** Work to complete **
Below are the entries; return every line among them that holds the word "field".

>>>

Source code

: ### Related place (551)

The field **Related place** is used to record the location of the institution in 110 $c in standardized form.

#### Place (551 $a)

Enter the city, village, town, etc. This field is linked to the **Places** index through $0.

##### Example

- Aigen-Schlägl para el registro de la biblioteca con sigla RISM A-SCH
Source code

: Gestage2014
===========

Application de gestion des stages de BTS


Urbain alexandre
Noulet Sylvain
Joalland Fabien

<<<

** Task solution **
The field **Related place** is used to record the location of the institution in 110 $c in standardized form.
Enter the city, village, town, etc. This field is linked to the **Places** index through $0.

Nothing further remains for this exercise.